## WORK INSTRUCTIONS
Without changing a word, copy every line of the listing below and leave out the images.

● ● ● ● ● ● ●

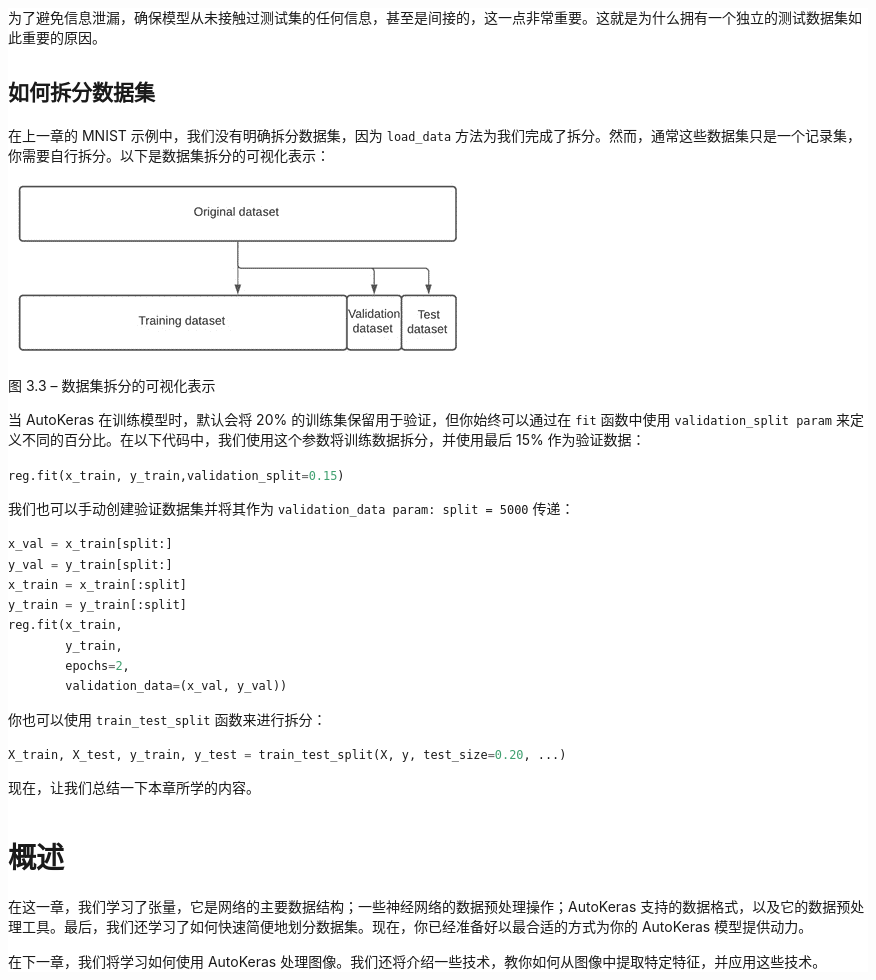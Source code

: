 为了避免信息泄漏，确保模型从未接触过测试集的任何信息，甚至是间接的，这一点非常重要。这就是为什么拥有一个独立的测试数据集如此重要的原因。

## 如何拆分数据集

在上一章的 MNIST 示例中，我们没有明确拆分数据集，因为 `load_data` 方法为我们完成了拆分。然而，通常这些数据集只是一个记录集，你需要自行拆分。以下是数据集拆分的可视化表示：

![图 3.3 – 数据集拆分的可视化表示](img/B16953_03_03.jpg)

图 3.3 – 数据集拆分的可视化表示

当 AutoKeras 在训练模型时，默认会将 20% 的训练集保留用于验证，但你始终可以通过在 `fit` 函数中使用 `validation_split param` 来定义不同的百分比。在以下代码中，我们使用这个参数将训练数据拆分，并使用最后 15% 作为验证数据：

```py
reg.fit(x_train, y_train,validation_split=0.15)  
```

我们也可以手动创建验证数据集并将其作为 `validation_data param: split = 5000` 传递：

```py
x_val = x_train[split:] 
y_val = y_train[split:] 
x_train = x_train[:split] 
y_train = y_train[:split] 
reg.fit(x_train, 
        y_train, 
        epochs=2, 
        validation_data=(x_val, y_val))
```

你也可以使用 `train_test_split` 函数来进行拆分：

```py
X_train, X_test, y_train, y_test = train_test_split(X, y, test_size=0.20, ...) 
```

现在，让我们总结一下本章所学的内容。

# 概述

在这一章，我们学习了张量，它是网络的主要数据结构；一些神经网络的数据预处理操作；AutoKeras 支持的数据格式，以及它的数据预处理工具。最后，我们还学习了如何快速简便地划分数据集。现在，你已经准备好以最合适的方式为你的 AutoKeras 模型提供动力。

在下一章，我们将学习如何使用 AutoKeras 处理图像。我们还将介绍一些技术，教你如何从图像中提取特定特征，并应用这些技术。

● ● ● ● ● ● ●

## SOLVED PROBLEM
Source code

: 为了避免信息泄漏，确保模型从未接触过测试集的任何信息，甚至是间接的，这一点非常重要。这就是为什么拥有一个独立的测试数据集如此重要的原因。

## 如何拆分数据集

在上一章的 MNIST 示例中，我们没有明确拆分数据集，因为 `load_data` 方法为我们完成了拆分。然而，通常这些数据集只是一个记录集，你需要自行拆分。以下是数据集拆分的可视化表示：

![图 3.3 – 数据集拆分的可视化表示](img/B16953_03_03.jpg)

图 3.3 – 数据集拆分的可视化表示

当 AutoKeras 在训练模型时，默认会将 20% 的训练集保留用于验证，但你始终可以通过在 `fit` 函数中使用 `validation_split param` 来定义不同的百分比。在以下代码中，我们使用这个参数将训练数据拆分，并使用最后 15% 作为验证数据：

```py
reg.fit(x_train, y_train,validation_split=0.15)  
```

我们也可以手动创建验证数据集并将其作为 `validation_data param: split = 5000` 传递：

```py
x_val = x_train[split:] 
y_val = y_train[split:] 
x_train = x_train[:split] 
y_train = y_train[:split] 
reg.fit(x_train, 
        y_train, 
        epochs=2, 
        validation_data=(x_val, y_val))
```

你也可以使用 `train_test_split` 函数来进行拆分：

```py
X_train, X_test, y_train, y_test = train_test_split(X, y, test_size=0.20, ...) 
```

现在，让我们总结一下本章所学的内容。

# 概述

在这一章，我们学习了张量，它是网络的主要数据结构；一些神经网络的数据预处理操作；AutoKeras 支持的数据格式，以及它的数据预处理工具。最后，我们还学习了如何快速简便地划分数据集。现在，你已经准备好以最合适的方式为你的 AutoKeras 模型提供动力。

在下一章，我们将学习如何使用 AutoKeras 处理图像。我们还将介绍一些技术，教你如何从图像中提取特定特征，并应用这些技术。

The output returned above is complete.